Although I have developed strong ideas about design over the years, I take a holistic approach to each project, considering every aspect, from the site and architecture of the building or space to the tastes and dreams of my clients. I like to personalize every space I decorate. My goal is always to have the client say, "This is me!"
But at times I've had to take some pretty big risks to reach these goals.
A pivotal point came in 1981, the first time I was fired by a client I still work with to this day, an oil trader originally from the Ukraine. He’s a technical kind of guy. He has to see a space entirely completed to decide whether or not he likes it. He can't envision it.
I was decorating his new penthouse condominium in an exclusive high rise in Houston called The Houstonian, and using a lot of red. My client's assistant was keeping an eye on me and reporting my every move back to her boss. While my client was on a trip to Brazil, he walked into a dining room he did not like. It was red, so he instantly decided he did not like red.
He called me from Brazil and said, "I saw a red room today. I hated it. I hate red. You're fired!"
At that moment, I was standing in his living room, with one hundred yards of red custom-dyed Brunschwig & Fils fabric, unrolled, and ready to go on the walls.
"Well, now you own a hundred yards of red fabric, I said to him." What would you like me to do with it?
We won’t say what he told me to do with that fabric.
So I made a decision-which turned out to be not only correct but a critical turning point in my career: I decided to go ahead and finish the room, fired or not. Everything was there, ready to go, so we finished it before he returned from Brazil.

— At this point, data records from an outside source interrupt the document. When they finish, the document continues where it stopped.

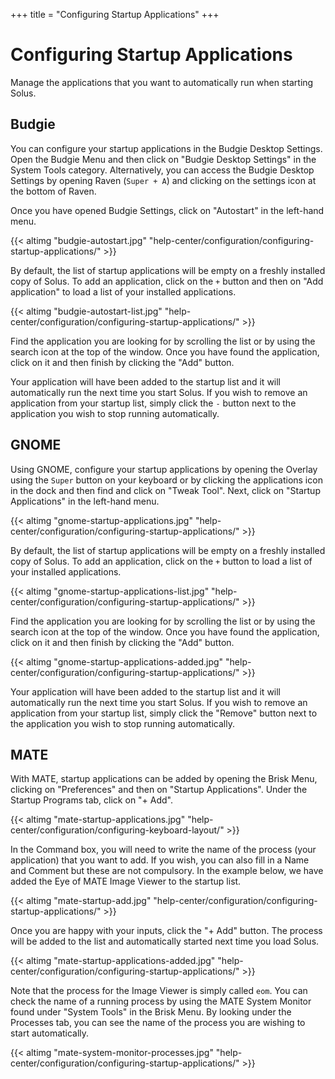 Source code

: +++
title = "Configuring Startup Applications"
+++
# Configuring Startup Applications

Manage the applications that you want to automatically run when starting Solus.

## Budgie

You can configure your startup applications in the Budgie Desktop Settings. Open the Budgie Menu and then click on "Budgie Desktop Settings" in the System Tools category. Alternatively, you can access the Budgie Desktop Settings by opening Raven (`Super + A`) and clicking on the settings icon at the bottom of Raven.

Once you have opened Budgie Settings, click on "Autostart" in the left-hand menu.

{{< altimg "budgie-autostart.jpg" "help-center/configuration/configuring-startup-applications/" >}}

By default, the list of startup applications will be empty on a freshly installed copy of Solus. To add an application, click on the `+` button and then on "Add application" to load a list of your installed applications.

{{< altimg "budgie-autostart-list.jpg" "help-center/configuration/configuring-startup-applications/" >}}

Find the application you are looking for by scrolling the list or by using the search icon at the top of the window. Once you have found the application, click on it and then finish by clicking the "Add" button.

Your application will have been added to the startup list and it will automatically run the next time you start Solus. If you wish to remove an application from your startup list, simply click the `-` button next to the application you wish to stop running automatically.

## GNOME

Using GNOME, configure your startup applications by opening the Overlay using the `Super` button on your keyboard or by clicking the applications icon in the dock and then find and click on "Tweak Tool". Next, click on "Startup Applications" in the left-hand menu.

{{< altimg "gnome-startup-applications.jpg" "help-center/configuration/configuring-startup-applications/" >}}

By default, the list of startup applications will be empty on a freshly installed copy of Solus. To add an application, click on the `+` button to load a list of your installed applications.

{{< altimg "gnome-startup-applications-list.jpg" "help-center/configuration/configuring-startup-applications/" >}}

Find the application you are looking for by scrolling the list or by using the search icon at the top of the window. Once you have found the application, click on it and then finish by clicking the "Add" button.

{{< altimg "gnome-startup-applications-added.jpg" "help-center/configuration/configuring-startup-applications/" >}}

Your application will have been added to the startup list and it will automatically run the next time you start Solus. If you wish to remove an application from your startup list, simply click the "Remove" button next to the application you wish to stop running automatically.

## MATE 

With MATE, startup applications can be added by opening the Brisk Menu, clicking on "Preferences" and then on "Startup Applications". Under the Startup Programs tab, click on "+ Add".

{{< altimg "mate-startup-applications.jpg" "help-center/configuration/configuring-keyboard-layout/" >}}

In the Command box, you will need to write the name of the process (your application) that you want to add. If you wish, you can also fill in a Name and Comment but these are not compulsory. In the example below, we have added the Eye of MATE Image Viewer to the startup list.  

{{< altimg "mate-startup-add.jpg" "help-center/configuration/configuring-startup-applications/" >}}

Once you are happy with your inputs, click the "+ Add" button. The process will be added to the list and automatically started next time you load Solus.

{{< altimg "mate-startup-applications-added.jpg" "help-center/configuration/configuring-startup-applications/" >}}

Note that the process for the Image Viewer is simply called `eom`. You can check the name of a running process by using the MATE System Monitor found under "System Tools" in the Brisk Menu. By looking under the Processes tab, you can see the name of the process you are wishing to start automatically.

{{< altimg "mate-system-monitor-processes.jpg" "help-center/configuration/configuring-startup-applications/" >}} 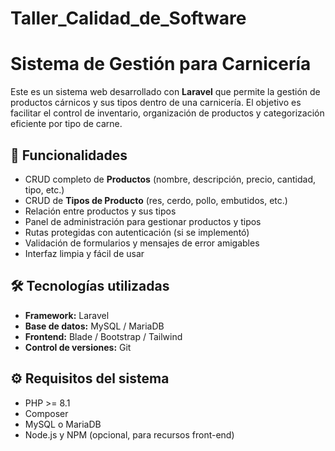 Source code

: # Taller_Calidad_de_Software
# Sistema de Gestión para Carnicería

Este es un sistema web desarrollado con **Laravel** que permite la gestión de productos cárnicos y sus tipos dentro de una carnicería. El objetivo es facilitar el control de inventario, organización de productos y categorización eficiente por tipo de carne.

## 🚀 Funcionalidades

- CRUD completo de **Productos** (nombre, descripción, precio, cantidad, tipo, etc.)
- CRUD de **Tipos de Producto** (res, cerdo, pollo, embutidos, etc.)
- Relación entre productos y sus tipos
- Panel de administración para gestionar productos y tipos
- Rutas protegidas con autenticación (si se implementó)
- Validación de formularios y mensajes de error amigables
- Interfaz limpia y fácil de usar 

## 🛠️ Tecnologías utilizadas

- **Framework:** Laravel 
- **Base de datos:** MySQL / MariaDB
- **Frontend:** Blade / Bootstrap / Tailwind 
- **Control de versiones:** Git

## ⚙️ Requisitos del sistema

- PHP >= 8.1
- Composer
- MySQL o MariaDB
- Node.js y NPM (opcional, para recursos front-end)
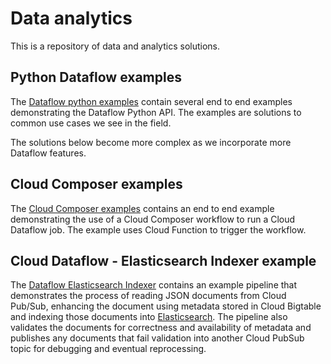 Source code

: # Data analytics
This is a repository of data and analytics solutions.  

## Python Dataflow examples
The [Dataflow python examples](dataflow-python-examples/README.md) contain several end to end examples demonstrating 
the Dataflow Python API.  The examples are solutions to common use cases we see in the field.

The solutions below become more complex as we incorporate more Dataflow features.

## Cloud Composer examples
The [Cloud Composer examples](cloud-composer-examples/README.md) contains an end to end example demonstrating the use
of a Cloud Composer workflow to run a Cloud Dataflow job. The example uses Cloud Function to trigger the workflow.

## Cloud Dataflow - Elasticsearch Indexer example
The [Dataflow Elasticsearch Indexer](dataflow-elasticsearch-indexer/README.md) contains an example pipeline that demonstrates the process of reading JSON documents from Cloud Pub/Sub, enhancing the document using metadata stored in Cloud Bigtable and indexing those documents into [Elasticsearch](https://www.elastic.co/). The pipeline also validates the documents for correctness and availability of metadata and publishes any documents that fail validation into another Cloud PubSub topic for debugging and eventual reprocessing.

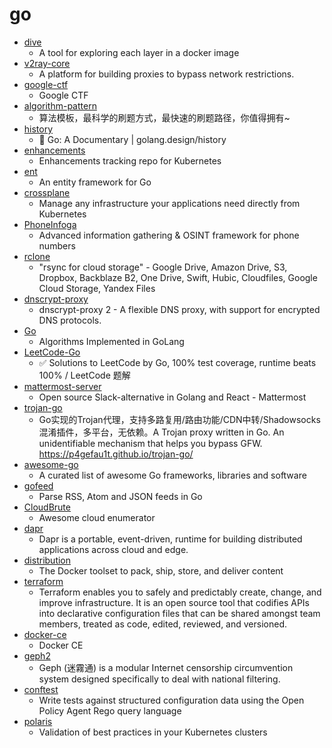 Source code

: # go
- [dive](https://github.com/wagoodman/dive)
  - A tool for exploring each layer in a docker image
- [v2ray-core](https://github.com/v2ray/v2ray-core)
  - A platform for building proxies to bypass network restrictions.
- [google-ctf](https://github.com/google/google-ctf)
  - Google CTF
- [algorithm-pattern](https://github.com/greyireland/algorithm-pattern)
  - 算法模板，最科学的刷题方式，最快速的刷题路径，你值得拥有~
- [history](https://github.com/golang-design/history)
  - 📝 Go: A Documentary | golang.design/history
- [enhancements](https://github.com/kubernetes/enhancements)
  - Enhancements tracking repo for Kubernetes
- [ent](https://github.com/facebook/ent)
  - An entity framework for Go
- [crossplane](https://github.com/crossplane/crossplane)
  - Manage any infrastructure your applications need directly from Kubernetes
- [PhoneInfoga](https://github.com/sundowndev/PhoneInfoga)
  - Advanced information gathering & OSINT framework for phone numbers
- [rclone](https://github.com/rclone/rclone)
  - "rsync for cloud storage" - Google Drive, Amazon Drive, S3, Dropbox, Backblaze B2, One Drive, Swift, Hubic, Cloudfiles, Google Cloud Storage, Yandex Files
- [dnscrypt-proxy](https://github.com/DNSCrypt/dnscrypt-proxy)
  - dnscrypt-proxy 2 - A flexible DNS proxy, with support for encrypted DNS protocols.
- [Go](https://github.com/TheAlgorithms/Go)
  - Algorithms Implemented in GoLang
- [LeetCode-Go](https://github.com/halfrost/LeetCode-Go)
  - ✅ Solutions to LeetCode by Go, 100% test coverage, runtime beats 100% / LeetCode 题解
- [mattermost-server](https://github.com/mattermost/mattermost-server)
  - Open source Slack-alternative in Golang and React - Mattermost
- [trojan-go](https://github.com/p4gefau1t/trojan-go)
  - Go实现的Trojan代理，支持多路复用/路由功能/CDN中转/Shadowsocks混淆插件，多平台，无依赖。A Trojan proxy written in Go. An unidentifiable mechanism that helps you bypass GFW. https://p4gefau1t.github.io/trojan-go/
- [awesome-go](https://github.com/avelino/awesome-go)
  - A curated list of awesome Go frameworks, libraries and software
- [gofeed](https://github.com/mmcdole/gofeed)
  - Parse RSS, Atom and JSON feeds in Go
- [CloudBrute](https://github.com/0xsha/CloudBrute)
  - Awesome cloud enumerator
- [dapr](https://github.com/dapr/dapr)
  - Dapr is a portable, event-driven, runtime for building distributed applications across cloud and edge.
- [distribution](https://github.com/docker/distribution)
  - The Docker toolset to pack, ship, store, and deliver content
- [terraform](https://github.com/hashicorp/terraform)
  - Terraform enables you to safely and predictably create, change, and improve infrastructure. It is an open source tool that codifies APIs into declarative configuration files that can be shared amongst team members, treated as code, edited, reviewed, and versioned.
- [docker-ce](https://github.com/docker/docker-ce)
  - Docker CE
- [geph2](https://github.com/geph-official/geph2)
  - Geph (迷霧通) is a modular Internet censorship circumvention system designed specifically to deal with national filtering.
- [conftest](https://github.com/open-policy-agent/conftest)
  - Write tests against structured configuration data using the Open Policy Agent Rego query language
- [polaris](https://github.com/FairwindsOps/polaris)
  - Validation of best practices in your Kubernetes clusters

You can probably predict how this all turned out. He loved it! He also fell in love with the color red, and now he wants it in every room, in every place we do together-and we have done many over the past 20 years. In fact, it’s a battle when I want to use another color.
But, back to those Parisian policemen escorting me off that plane. Don’t worry. I will finish that story. But first, let me take you on a few other flights to destinations filled with adventures that ultimately will bring us back to that one particular flight from Moscow to Paris.